Print the records exactly. Miss nothing.

───── RECORDED DATA ─────

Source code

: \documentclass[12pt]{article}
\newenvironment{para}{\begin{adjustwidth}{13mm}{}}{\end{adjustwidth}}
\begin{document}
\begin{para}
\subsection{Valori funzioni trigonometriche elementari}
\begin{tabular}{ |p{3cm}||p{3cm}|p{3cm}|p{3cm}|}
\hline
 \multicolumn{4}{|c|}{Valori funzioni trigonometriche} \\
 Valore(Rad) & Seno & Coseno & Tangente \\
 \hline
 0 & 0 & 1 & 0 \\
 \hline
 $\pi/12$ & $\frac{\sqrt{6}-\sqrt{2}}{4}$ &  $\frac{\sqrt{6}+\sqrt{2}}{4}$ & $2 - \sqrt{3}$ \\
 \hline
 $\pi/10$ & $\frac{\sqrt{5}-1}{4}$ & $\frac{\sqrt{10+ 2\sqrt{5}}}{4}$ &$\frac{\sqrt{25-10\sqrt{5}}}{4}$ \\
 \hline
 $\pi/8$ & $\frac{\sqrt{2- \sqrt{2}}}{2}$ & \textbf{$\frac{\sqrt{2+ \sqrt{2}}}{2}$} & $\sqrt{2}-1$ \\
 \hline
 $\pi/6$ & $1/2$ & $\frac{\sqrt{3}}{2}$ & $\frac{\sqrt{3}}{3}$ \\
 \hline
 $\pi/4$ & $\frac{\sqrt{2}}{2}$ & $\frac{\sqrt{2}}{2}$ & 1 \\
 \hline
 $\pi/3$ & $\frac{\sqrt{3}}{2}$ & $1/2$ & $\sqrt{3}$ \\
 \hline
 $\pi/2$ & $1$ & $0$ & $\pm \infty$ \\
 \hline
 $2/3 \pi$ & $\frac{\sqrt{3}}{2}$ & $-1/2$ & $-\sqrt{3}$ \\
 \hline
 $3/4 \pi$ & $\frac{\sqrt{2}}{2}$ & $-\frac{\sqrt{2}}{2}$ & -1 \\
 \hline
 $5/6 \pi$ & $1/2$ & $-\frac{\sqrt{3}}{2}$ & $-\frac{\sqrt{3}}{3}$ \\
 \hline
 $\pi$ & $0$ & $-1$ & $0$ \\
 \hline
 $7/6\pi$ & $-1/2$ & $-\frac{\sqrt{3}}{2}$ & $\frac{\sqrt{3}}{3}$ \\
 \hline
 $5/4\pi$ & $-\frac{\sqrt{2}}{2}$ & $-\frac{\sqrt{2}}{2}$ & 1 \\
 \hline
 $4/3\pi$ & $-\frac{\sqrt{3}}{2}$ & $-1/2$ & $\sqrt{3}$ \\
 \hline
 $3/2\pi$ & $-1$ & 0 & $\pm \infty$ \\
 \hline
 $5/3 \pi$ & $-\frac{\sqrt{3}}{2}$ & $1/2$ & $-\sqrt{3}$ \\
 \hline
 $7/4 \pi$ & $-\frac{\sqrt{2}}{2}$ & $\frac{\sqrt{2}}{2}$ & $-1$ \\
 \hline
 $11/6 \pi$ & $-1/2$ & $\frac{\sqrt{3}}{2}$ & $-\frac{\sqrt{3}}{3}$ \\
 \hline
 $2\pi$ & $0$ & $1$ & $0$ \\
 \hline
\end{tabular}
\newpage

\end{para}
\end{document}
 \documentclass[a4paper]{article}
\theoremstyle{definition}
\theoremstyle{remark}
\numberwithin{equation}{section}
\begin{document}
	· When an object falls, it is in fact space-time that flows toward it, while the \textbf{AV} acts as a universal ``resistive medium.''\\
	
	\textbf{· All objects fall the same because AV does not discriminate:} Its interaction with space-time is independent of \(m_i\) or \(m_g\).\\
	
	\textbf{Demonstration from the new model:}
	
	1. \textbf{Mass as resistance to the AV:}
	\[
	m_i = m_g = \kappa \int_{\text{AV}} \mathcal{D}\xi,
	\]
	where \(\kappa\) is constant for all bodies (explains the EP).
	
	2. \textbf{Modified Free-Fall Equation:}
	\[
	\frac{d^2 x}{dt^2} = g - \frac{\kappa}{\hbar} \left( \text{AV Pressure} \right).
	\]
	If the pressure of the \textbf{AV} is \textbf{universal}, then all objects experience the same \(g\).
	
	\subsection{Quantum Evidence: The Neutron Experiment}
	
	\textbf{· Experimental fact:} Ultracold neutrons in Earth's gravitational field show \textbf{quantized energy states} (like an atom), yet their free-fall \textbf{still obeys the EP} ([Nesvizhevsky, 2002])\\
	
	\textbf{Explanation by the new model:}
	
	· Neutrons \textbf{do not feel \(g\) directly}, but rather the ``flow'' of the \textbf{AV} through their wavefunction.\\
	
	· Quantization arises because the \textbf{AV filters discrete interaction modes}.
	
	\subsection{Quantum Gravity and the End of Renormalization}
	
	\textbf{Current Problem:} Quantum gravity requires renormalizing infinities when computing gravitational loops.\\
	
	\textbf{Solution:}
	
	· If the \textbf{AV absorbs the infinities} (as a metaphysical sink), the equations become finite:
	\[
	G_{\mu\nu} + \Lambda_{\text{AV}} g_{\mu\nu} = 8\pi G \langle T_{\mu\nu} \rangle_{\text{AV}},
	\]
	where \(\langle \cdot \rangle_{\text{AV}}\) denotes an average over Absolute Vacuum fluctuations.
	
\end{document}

─────

ANSWER SPACE:
Source code

: \documentclass[12pt]{article}
\newenvironment{para}{\begin{adjustwidth}{13mm}{}}{\end{adjustwidth}}
\begin{document}
\begin{para}
\subsection{Valori funzioni trigonometriche elementari}
\begin{tabular}{ |p{3cm}||p{3cm}|p{3cm}|p{3cm}|}
\hline
 \multicolumn{4}{|c|}{Valori funzioni trigonometriche} \\
 Valore(Rad) & Seno & Coseno & Tangente \\
 \hline
 0 & 0 & 1 & 0 \\
 \hline
 $\pi/12$ & $\frac{\sqrt{6}-\sqrt{2}}{4}$ &  $\frac{\sqrt{6}+\sqrt{2}}{4}$ & $2 - \sqrt{3}$ \\
 \hline
 $\pi/10$ & $\frac{\sqrt{5}-1}{4}$ & $\frac{\sqrt{10+ 2\sqrt{5}}}{4}$ &$\frac{\sqrt{25-10\sqrt{5}}}{4}$ \\
 \hline
 $\pi/8$ & $\frac{\sqrt{2- \sqrt{2}}}{2}$ & \textbf{$\frac{\sqrt{2+ \sqrt{2}}}{2}$} & $\sqrt{2}-1$ \\
 \hline
 $\pi/6$ & $1/2$ & $\frac{\sqrt{3}}{2}$ & $\frac{\sqrt{3}}{3}$ \\
 \hline
 $\pi/4$ & $\frac{\sqrt{2}}{2}$ & $\frac{\sqrt{2}}{2}$ & 1 \\
 \hline
 $\pi/3$ & $\frac{\sqrt{3}}{2}$ & $1/2$ & $\sqrt{3}$ \\
 \hline
 $\pi/2$ & $1$ & $0$ & $\pm \infty$ \\
 \hline
 $2/3 \pi$ & $\frac{\sqrt{3}}{2}$ & $-1/2$ & $-\sqrt{3}$ \\
 \hline
 $3/4 \pi$ & $\frac{\sqrt{2}}{2}$ & $-\frac{\sqrt{2}}{2}$ & -1 \\
 \hline
 $5/6 \pi$ & $1/2$ & $-\frac{\sqrt{3}}{2}$ & $-\frac{\sqrt{3}}{3}$ \\
 \hline
 $\pi$ & $0$ & $-1$ & $0$ \\
 \hline
 $7/6\pi$ & $-1/2$ & $-\frac{\sqrt{3}}{2}$ & $\frac{\sqrt{3}}{3}$ \\
 \hline
 $5/4\pi$ & $-\frac{\sqrt{2}}{2}$ & $-\frac{\sqrt{2}}{2}$ & 1 \\
 \hline
 $4/3\pi$ & $-\frac{\sqrt{3}}{2}$ & $-1/2$ & $\sqrt{3}$ \\
 \hline
 $3/2\pi$ & $-1$ & 0 & $\pm \infty$ \\
 \hline
 $5/3 \pi$ & $-\frac{\sqrt{3}}{2}$ & $1/2$ & $-\sqrt{3}$ \\
 \hline
 $7/4 \pi$ & $-\frac{\sqrt{2}}{2}$ & $\frac{\sqrt{2}}{2}$ & $-1$ \\
 \hline
 $11/6 \pi$ & $-1/2$ & $\frac{\sqrt{3}}{2}$ & $-\frac{\sqrt{3}}{3}$ \\
 \hline
 $2\pi$ & $0$ & $1$ & $0$ \\
 \hline
\end{tabular}
\newpage

\end{para}
\end{document}
 \documentclass[a4paper]{article}
\theoremstyle{definition}
\theoremstyle{remark}
\numberwithin{equation}{section}
\begin{document}
	· When an object falls, it is in fact space-time that flows toward it, while the \textbf{AV} acts as a universal ``resistive medium.''\\
	
	\textbf{· All objects fall the same because AV does not discriminate:} Its interaction with space-time is independent of \(m_i\) or \(m_g\).\\
	
	\textbf{Demonstration from the new model:}
	
	1. \textbf{Mass as resistance to the AV:}
	\[
	m_i = m_g = \kappa \int_{\text{AV}} \mathcal{D}\xi,
	\]
	where \(\kappa\) is constant for all bodies (explains the EP).
	
	2. \textbf{Modified Free-Fall Equation:}
	\[
	\frac{d^2 x}{dt^2} = g - \frac{\kappa}{\hbar} \left( \text{AV Pressure} \right).
	\]
	If the pressure of the \textbf{AV} is \textbf{universal}, then all objects experience the same \(g\).
	
	\subsection{Quantum Evidence: The Neutron Experiment}
	
	\textbf{· Experimental fact:} Ultracold neutrons in Earth's gravitational field show \textbf{quantized energy states} (like an atom), yet their free-fall \textbf{still obeys the EP} ([Nesvizhevsky, 2002])\\
	
	\textbf{Explanation by the new model:}
	
	· Neutrons \textbf{do not feel \(g\) directly}, but rather the ``flow'' of the \textbf{AV} through their wavefunction.\\
	
	· Quantization arises because the \textbf{AV filters discrete interaction modes}.
	
	\subsection{Quantum Gravity and the End of Renormalization}
	
	\textbf{Current Problem:} Quantum gravity requires renormalizing infinities when computing gravitational loops.\\
	
	\textbf{Solution:}
	
	· If the \textbf{AV absorbs the infinities} (as a metaphysical sink), the equations become finite:
	\[
	G_{\mu\nu} + \Lambda_{\text{AV}} g_{\mu\nu} = 8\pi G \langle T_{\mu\nu} \rangle_{\text{AV}},
	\]
	where \(\langle \cdot \rangle_{\text{AV}}\) denotes an average over Absolute Vacuum fluctuations.
	
\end{document}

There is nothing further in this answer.